→ **What this task involves**:
Transcribe the entire listing below exactly.

→ **Data shown**:
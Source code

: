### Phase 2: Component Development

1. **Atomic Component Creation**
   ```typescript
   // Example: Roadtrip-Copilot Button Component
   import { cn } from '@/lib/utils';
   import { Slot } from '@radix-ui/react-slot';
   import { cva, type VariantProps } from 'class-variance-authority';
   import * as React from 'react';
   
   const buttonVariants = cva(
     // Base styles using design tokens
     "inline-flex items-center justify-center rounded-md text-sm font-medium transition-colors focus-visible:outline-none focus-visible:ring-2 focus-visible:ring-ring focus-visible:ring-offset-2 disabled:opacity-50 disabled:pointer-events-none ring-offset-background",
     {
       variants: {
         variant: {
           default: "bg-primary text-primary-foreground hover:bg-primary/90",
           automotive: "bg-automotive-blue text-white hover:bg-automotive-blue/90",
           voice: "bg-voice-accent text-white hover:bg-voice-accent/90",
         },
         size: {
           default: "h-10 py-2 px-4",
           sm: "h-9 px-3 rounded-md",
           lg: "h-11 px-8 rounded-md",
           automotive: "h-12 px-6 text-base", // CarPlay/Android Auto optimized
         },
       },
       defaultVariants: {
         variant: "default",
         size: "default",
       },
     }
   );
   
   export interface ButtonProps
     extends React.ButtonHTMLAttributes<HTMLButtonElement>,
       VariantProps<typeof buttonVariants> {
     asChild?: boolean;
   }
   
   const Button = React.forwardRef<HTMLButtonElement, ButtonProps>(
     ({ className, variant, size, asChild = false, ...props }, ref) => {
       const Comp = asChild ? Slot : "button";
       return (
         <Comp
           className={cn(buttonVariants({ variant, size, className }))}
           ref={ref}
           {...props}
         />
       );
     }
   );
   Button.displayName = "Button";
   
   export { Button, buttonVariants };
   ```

→ **Response below**:
Source code

:### Phase 2: Component Development

1. **Atomic Component Creation**
   ```typescript
   // Example: Roadtrip-Copilot Button Component
   import { cn } from '@/lib/utils';
   import { Slot } from '@radix-ui/react-slot';
   import { cva, type VariantProps } from 'class-variance-authority';
   import * as React from 'react';
   
   const buttonVariants = cva(
     // Base styles using design tokens
     "inline-flex items-center justify-center rounded-md text-sm font-medium transition-colors focus-visible:outline-none focus-visible:ring-2 focus-visible:ring-ring focus-visible:ring-offset-2 disabled:opacity-50 disabled:pointer-events-none ring-offset-background",
     {
       variants: {
         variant: {
           default: "bg-primary text-primary-foreground hover:bg-primary/90",
           automotive: "bg-automotive-blue text-white hover:bg-automotive-blue/90",
           voice: "bg-voice-accent text-white hover:bg-voice-accent/90",
         },
         size: {
           default: "h-10 py-2 px-4",
           sm: "h-9 px-3 rounded-md",
           lg: "h-11 px-8 rounded-md",
           automotive: "h-12 px-6 text-base", // CarPlay/Android Auto optimized
         },
       },
       defaultVariants: {
         variant: "default",
         size: "default",
       },
     }
   );
   
   export interface ButtonProps
     extends React.ButtonHTMLAttributes<HTMLButtonElement>,
       VariantProps<typeof buttonVariants> {
     asChild?: boolean;
   }
   
   const Button = React.forwardRef<HTMLButtonElement, ButtonProps>(
     ({ className, variant, size, asChild = false, ...props }, ref) => {
       const Comp = asChild ? Slot : "button";
       return (
         <Comp
           className={cn(buttonVariants({ variant, size, className }))}
           ref={ref}
           {...props}
         />
       );
     }
   );
   Button.displayName = "Button";
   
   export { Button, buttonVariants };
   ```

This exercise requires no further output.